6. Dua Orang Asing

154 13 2
                                    


Hari ini aku dan Chan jadi pergi ke Jakarta. Aku tidak membawa banyak barang atau baju, aku hanya membawa tas kecil berisi uang saja.

Chan juga tidak membawa apa-apa, dia bahkan memakai baju seadanya, hanya memakai jaket dan celana jeans hitam panjang. Tidak lupa memakai masker, topi, dan sepatu.

Aku biasa-biasa saja.
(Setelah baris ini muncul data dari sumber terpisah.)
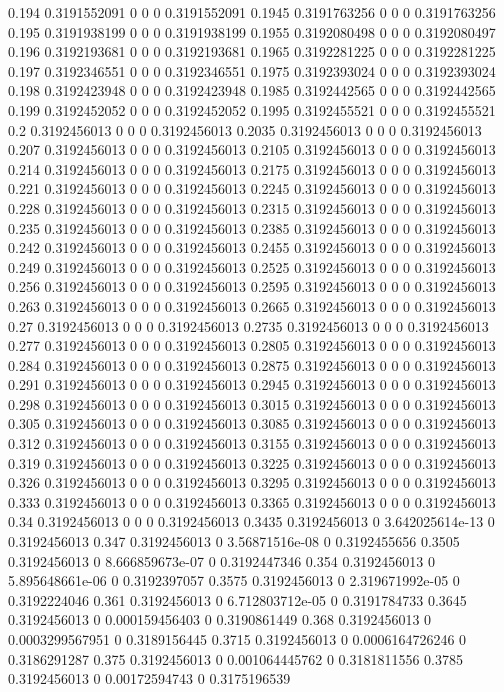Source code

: {0.194 0.3191552091 0 0 0 0.3191552091
0.1945 0.3191763256 0 0 0 0.3191763256
0.195 0.3191938199 0 0 0 0.3191938199
0.1955 0.3192080498 0 0 0 0.3192080497
0.196 0.3192193681 0 0 0 0.3192193681
0.1965 0.3192281225 0 0 0 0.3192281225
0.197 0.3192346551 0 0 0 0.3192346551
0.1975 0.3192393024 0 0 0 0.3192393024
0.198 0.3192423948 0 0 0 0.3192423948
0.1985 0.3192442565 0 0 0 0.3192442565
0.199 0.3192452052 0 0 0 0.3192452052
0.1995 0.3192455521 0 0 0 0.3192455521
0.2 0.3192456013 0 0 0 0.3192456013
0.2035 0.3192456013 0 0 0 0.3192456013
0.207 0.3192456013 0 0 0 0.3192456013
0.2105 0.3192456013 0 0 0 0.3192456013
0.214 0.3192456013 0 0 0 0.3192456013
0.2175 0.3192456013 0 0 0 0.3192456013
0.221 0.3192456013 0 0 0 0.3192456013
0.2245 0.3192456013 0 0 0 0.3192456013
0.228 0.3192456013 0 0 0 0.3192456013
0.2315 0.3192456013 0 0 0 0.3192456013
0.235 0.3192456013 0 0 0 0.3192456013
0.2385 0.3192456013 0 0 0 0.3192456013
0.242 0.3192456013 0 0 0 0.3192456013
0.2455 0.3192456013 0 0 0 0.3192456013
0.249 0.3192456013 0 0 0 0.3192456013
0.2525 0.3192456013 0 0 0 0.3192456013
0.256 0.3192456013 0 0 0 0.3192456013
0.2595 0.3192456013 0 0 0 0.3192456013
0.263 0.3192456013 0 0 0 0.3192456013
0.2665 0.3192456013 0 0 0 0.3192456013
0.27 0.3192456013 0 0 0 0.3192456013
0.2735 0.3192456013 0 0 0 0.3192456013
0.277 0.3192456013 0 0 0 0.3192456013
0.2805 0.3192456013 0 0 0 0.3192456013
0.284 0.3192456013 0 0 0 0.3192456013
0.2875 0.3192456013 0 0 0 0.3192456013
0.291 0.3192456013 0 0 0 0.3192456013
0.2945 0.3192456013 0 0 0 0.3192456013
0.298 0.3192456013 0 0 0 0.3192456013
0.3015 0.3192456013 0 0 0 0.3192456013
0.305 0.3192456013 0 0 0 0.3192456013
0.3085 0.3192456013 0 0 0 0.3192456013
0.312 0.3192456013 0 0 0 0.3192456013
0.3155 0.3192456013 0 0 0 0.3192456013
0.319 0.3192456013 0 0 0 0.3192456013
0.3225 0.3192456013 0 0 0 0.3192456013
0.326 0.3192456013 0 0 0 0.3192456013
0.3295 0.3192456013 0 0 0 0.3192456013
0.333 0.3192456013 0 0 0 0.3192456013
0.3365 0.3192456013 0 0 0 0.3192456013
0.34 0.3192456013 0 0 0 0.3192456013
0.3435 0.3192456013 0 3.642025614e-13 0 0.3192456013
0.347 0.3192456013 0 3.56871516e-08 0 0.3192455656
0.3505 0.3192456013 0 8.666859673e-07 0 0.3192447346
0.354 0.3192456013 0 5.895648661e-06 0 0.3192397057
0.3575 0.3192456013 0 2.319671992e-05 0 0.3192224046
0.361 0.3192456013 0 6.712803712e-05 0 0.3191784733
0.3645 0.3192456013 0 0.000159456403 0 0.3190861449
0.368 0.3192456013 0 0.0003299567951 0 0.3189156445
0.3715 0.3192456013 0 0.0006164726246 0 0.3186291287
0.375 0.3192456013 0 0.001064445762 0 0.3181811556
0.3785 0.3192456013 0 0.00172594743 0 0.3175196539
}
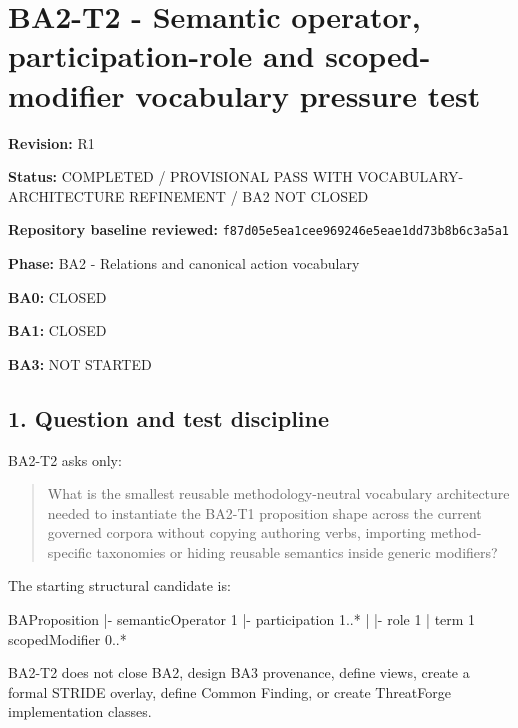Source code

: \documentclass[
  10pt,
  letterpaper,
]{article}
\author{}
\date{}
\newenvironment{Shaded}{}{}
\newcommand{\NormalTok}[1]{#1}
\begin{document}
\section{BA2-T2 - Semantic operator, participation-role and
scoped-modifier vocabulary pressure
test}\label{ba2-t2---semantic-operator-participation-role-and-scoped-modifier-vocabulary-pressure-test}

\textbf{Revision:} R1

\textbf{Status:} COMPLETED / PROVISIONAL PASS WITH
VOCABULARY-ARCHITECTURE REFINEMENT / BA2 NOT CLOSED

\textbf{Repository baseline reviewed:}
\texttt{f87d05e5ea1cee969246e5eae1dd73b8b6c3a5a1}

\textbf{Phase:} BA2 - Relations and canonical action vocabulary

\textbf{BA0:} CLOSED

\textbf{BA1:} CLOSED

\textbf{BA3:} NOT STARTED

\subsection{1. Question and test
discipline}\label{question-and-test-discipline}

BA2-T2 asks only:

\begin{quote}
What is the smallest reusable methodology-neutral vocabulary
architecture needed to instantiate the BA2-T1 proposition shape across
the current governed corpora without copying authoring verbs, importing
method-specific taxonomies or hiding reusable semantics inside generic
modifiers?
\end{quote}

The starting structural candidate is:

\begin{Shaded}
\begin{Highlighting}[]
\NormalTok{BAProposition}
\NormalTok{|{-} semanticOperator   1}
\NormalTok{|{-} participation      1..*}
\NormalTok{|    |{-} role          1}
\NormalTok{|    \textasciigrave{}{-} term          1}
\NormalTok{\textasciigrave{}{-} scopedModifier     0..*}
\end{Highlighting}
\end{Shaded}

BA2-T2 does not close BA2, design BA3 provenance, define views, create a
formal STRIDE overlay, define Common Finding, or create ThreatForge
implementation classes.
\end{document}
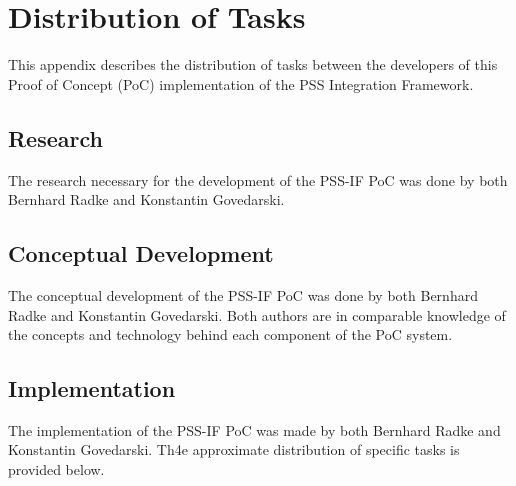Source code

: \chapter{Distribution of Tasks}
\label{chap:conclusion}

This appendix describes the distribution of tasks between the developers of this Proof of Concept (PoC) implementation of the PSS Integration Framework.

\section*{Research}

The research necessary for the development of the PSS-IF PoC was done by both Bernhard Radke and Konstantin Govedarski.

\section*{Conceptual Development}

The conceptual development of the PSS-IF PoC was done by both Bernhard Radke and Konstantin Govedarski. Both authors are in comparable knowledge of the concepts and technology behind each component of the PoC system.

\section*{Implementation}

The implementation of the PSS-IF PoC was made by both Bernhard Radke and Konstantin Govedarski. Th4e approximate distribution of specific tasks is provided below.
Hanya memakai kemeja kotak-kotak panjang warna merah, hitam dan celana jeans putih panjang, memakai sepatu juga.

Aku sedang duduk di kursi dekat jendela dalam bus. Chan duduk di sampingku.

Aku malah melamun memikirkan nasibku selanjutnya. Aku sebenarnya sangat berat mengembalikan Chan ke Korea. Bukan karena aku suka pada Chan atau Chan itu artis Korea. Bukan. Aku merasa berat karena uangku akan habis. Bukannya aku ingin dibalas budi atau diganti rugi.

Tapi ada hal yang lebih menyengsarakan untukku diluar sana yang siap tak siap harus aku hadapi. Ema dan Abah.

Setelah mengantar Chan ke bandara dan membiayai kepulangannya itu. Aku akan kembali ke desa, kembali ke rumahku. Karena jika aku tinggal di Bandung pun percuma, aku tidak memiliki tempat tinggal sah dan aku juga bisa mati kelaparan karena uangku habis.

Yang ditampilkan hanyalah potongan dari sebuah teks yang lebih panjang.